After directing more than 20 films, Ron Howard is setting up his first animated film. He'll direct "The Shrinking of Treehorn," a children’s book about a boy who inexplicably begins shrinking. It was written by Florence Parry Heide with illustrations from Edward Gorey and originally published in 1971.
According to Variety, it's just one of four ambitious, animated and live-action hybrid films he and producing partner Brian Grazer have set up through Imagine Entertainment, in a joint venture with Australia's Animal Logic (of "The Lego Movie" franchise).
Illustrator Gorey, famed for his own books including the macabre "The Gashlycrumb Tinies" and the opening credits of PBS's "Mystery" series, passed away in 2000, but the film will "closely follow Gorey’s aesthetic."

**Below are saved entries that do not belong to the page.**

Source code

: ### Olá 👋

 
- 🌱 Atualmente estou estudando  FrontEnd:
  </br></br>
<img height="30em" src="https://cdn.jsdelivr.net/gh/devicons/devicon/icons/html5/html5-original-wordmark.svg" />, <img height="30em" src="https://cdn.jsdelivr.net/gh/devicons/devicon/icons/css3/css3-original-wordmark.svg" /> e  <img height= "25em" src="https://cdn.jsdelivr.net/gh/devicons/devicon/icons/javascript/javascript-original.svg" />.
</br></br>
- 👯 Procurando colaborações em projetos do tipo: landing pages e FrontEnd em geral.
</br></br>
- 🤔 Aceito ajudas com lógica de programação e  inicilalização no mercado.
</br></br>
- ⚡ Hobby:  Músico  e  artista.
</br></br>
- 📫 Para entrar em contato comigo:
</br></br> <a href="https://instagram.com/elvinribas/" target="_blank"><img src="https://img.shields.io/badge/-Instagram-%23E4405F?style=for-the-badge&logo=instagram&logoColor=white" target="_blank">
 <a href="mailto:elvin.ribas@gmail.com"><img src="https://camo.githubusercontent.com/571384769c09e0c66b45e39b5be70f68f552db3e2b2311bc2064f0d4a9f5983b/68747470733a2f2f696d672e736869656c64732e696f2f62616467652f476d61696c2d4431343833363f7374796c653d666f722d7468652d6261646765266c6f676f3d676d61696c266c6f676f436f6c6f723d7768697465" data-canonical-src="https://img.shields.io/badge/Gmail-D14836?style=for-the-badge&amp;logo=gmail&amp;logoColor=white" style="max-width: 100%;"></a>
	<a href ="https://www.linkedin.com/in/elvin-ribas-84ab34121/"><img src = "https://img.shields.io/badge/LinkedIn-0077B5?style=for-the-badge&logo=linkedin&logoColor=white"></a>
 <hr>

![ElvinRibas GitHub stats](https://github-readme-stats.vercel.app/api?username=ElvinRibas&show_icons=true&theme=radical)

(The documentary, "The Last Days of Edward Gorey," is currently in production. And a great bio, "Born to Be Posthumous: The Eccentric Life and Mysterious Genius of Edward Gorey," came out last year.)
Rob Lieber ("Peter Rabbit," "Alexander and the Terrible Horrible No Good Very Bad Day”) is writing the script of "Treehorn" and Paramount Pictures will release the film.

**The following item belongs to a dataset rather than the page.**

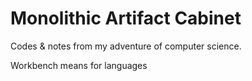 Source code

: # Monolithic Artifact Cabinet
Codes & notes from my adventure of computer science.

Workbench means for languages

"I've long had this passionate point of view that Ron Howard should make a tentpole animated movie. That’s how this started," said Zareh Nalbandian, Animal Logic’s entertainment CEO.
Meanwhile, the mixed live-action, animation production of another beloved classic children's book, "Flat Stanley," is still in development hell, last we checked. Which is fine.
Howard's next project is "Hillbilly Elegy" for Netflix.